## PROVIDED RECORDS

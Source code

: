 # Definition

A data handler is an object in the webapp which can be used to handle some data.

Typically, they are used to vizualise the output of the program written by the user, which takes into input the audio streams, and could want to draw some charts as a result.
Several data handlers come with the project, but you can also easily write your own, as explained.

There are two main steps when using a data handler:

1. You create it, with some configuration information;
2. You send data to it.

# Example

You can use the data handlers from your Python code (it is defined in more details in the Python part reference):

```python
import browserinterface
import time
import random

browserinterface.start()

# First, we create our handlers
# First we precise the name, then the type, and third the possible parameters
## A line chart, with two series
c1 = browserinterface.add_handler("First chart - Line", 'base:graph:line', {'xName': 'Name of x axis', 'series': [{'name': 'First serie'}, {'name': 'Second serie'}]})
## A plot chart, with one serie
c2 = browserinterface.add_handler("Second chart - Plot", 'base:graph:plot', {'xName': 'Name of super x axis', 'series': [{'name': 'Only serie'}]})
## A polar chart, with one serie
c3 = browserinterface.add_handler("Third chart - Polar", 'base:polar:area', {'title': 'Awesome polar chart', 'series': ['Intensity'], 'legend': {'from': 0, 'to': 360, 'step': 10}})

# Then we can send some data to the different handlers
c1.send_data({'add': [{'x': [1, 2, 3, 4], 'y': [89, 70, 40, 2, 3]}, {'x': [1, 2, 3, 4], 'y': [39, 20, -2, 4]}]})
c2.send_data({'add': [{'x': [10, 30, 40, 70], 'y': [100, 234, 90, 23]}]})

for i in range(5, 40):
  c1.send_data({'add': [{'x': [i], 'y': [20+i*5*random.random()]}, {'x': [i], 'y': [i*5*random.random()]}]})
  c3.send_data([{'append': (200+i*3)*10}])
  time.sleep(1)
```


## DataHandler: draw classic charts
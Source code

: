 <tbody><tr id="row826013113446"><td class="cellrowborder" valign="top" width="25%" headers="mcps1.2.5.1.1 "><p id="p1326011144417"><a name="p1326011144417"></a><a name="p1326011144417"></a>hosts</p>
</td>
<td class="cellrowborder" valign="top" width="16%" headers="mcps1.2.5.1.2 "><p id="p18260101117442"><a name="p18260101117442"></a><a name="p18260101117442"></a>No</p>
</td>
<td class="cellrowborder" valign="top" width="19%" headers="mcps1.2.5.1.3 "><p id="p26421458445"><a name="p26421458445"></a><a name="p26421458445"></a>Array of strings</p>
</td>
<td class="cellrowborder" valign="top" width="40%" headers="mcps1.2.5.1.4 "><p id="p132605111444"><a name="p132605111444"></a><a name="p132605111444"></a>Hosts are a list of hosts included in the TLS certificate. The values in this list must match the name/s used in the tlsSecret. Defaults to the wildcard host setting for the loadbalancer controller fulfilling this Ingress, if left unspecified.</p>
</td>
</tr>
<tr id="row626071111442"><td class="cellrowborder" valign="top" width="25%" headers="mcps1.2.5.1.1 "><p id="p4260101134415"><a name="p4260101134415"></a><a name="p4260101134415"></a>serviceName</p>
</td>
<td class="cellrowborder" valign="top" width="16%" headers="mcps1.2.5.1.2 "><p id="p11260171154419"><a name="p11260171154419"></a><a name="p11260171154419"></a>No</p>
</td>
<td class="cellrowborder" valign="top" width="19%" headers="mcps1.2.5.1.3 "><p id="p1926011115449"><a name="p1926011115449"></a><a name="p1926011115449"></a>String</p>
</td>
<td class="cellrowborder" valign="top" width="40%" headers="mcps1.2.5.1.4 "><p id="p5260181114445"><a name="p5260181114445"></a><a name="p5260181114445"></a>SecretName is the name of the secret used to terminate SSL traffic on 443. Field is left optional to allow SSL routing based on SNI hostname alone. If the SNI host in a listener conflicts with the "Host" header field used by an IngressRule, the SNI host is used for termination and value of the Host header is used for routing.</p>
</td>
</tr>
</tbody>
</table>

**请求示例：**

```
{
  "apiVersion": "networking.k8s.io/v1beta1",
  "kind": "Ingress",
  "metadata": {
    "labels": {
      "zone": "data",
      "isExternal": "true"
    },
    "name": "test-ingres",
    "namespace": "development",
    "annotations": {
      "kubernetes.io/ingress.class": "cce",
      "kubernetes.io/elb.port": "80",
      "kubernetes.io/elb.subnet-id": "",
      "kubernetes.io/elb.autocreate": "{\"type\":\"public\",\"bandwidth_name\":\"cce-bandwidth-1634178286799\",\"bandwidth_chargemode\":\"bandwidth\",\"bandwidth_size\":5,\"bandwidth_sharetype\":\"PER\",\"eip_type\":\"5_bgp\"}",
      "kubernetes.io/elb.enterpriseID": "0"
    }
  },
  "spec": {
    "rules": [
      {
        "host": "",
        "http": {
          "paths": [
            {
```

## WHAT IS BEING ASKED
In the listing above, transcribe exactly everything from the line containing "Typically, they are" down to the line containing "You can use", including both and nothing more.

## SOLUTION TO THE PROBLEM
Typically, they are used to vizualise the output of the program written by the user, which takes into input the audio streams, and could want to draw some charts as a result.
Several data handlers come with the project, but you can also easily write your own, as explained.

There are two main steps when using a data handler:

1. You create it, with some configuration information;
2. You send data to it.

# Example

You can use the data handlers from your Python code (it is defined in more details in the Python part reference):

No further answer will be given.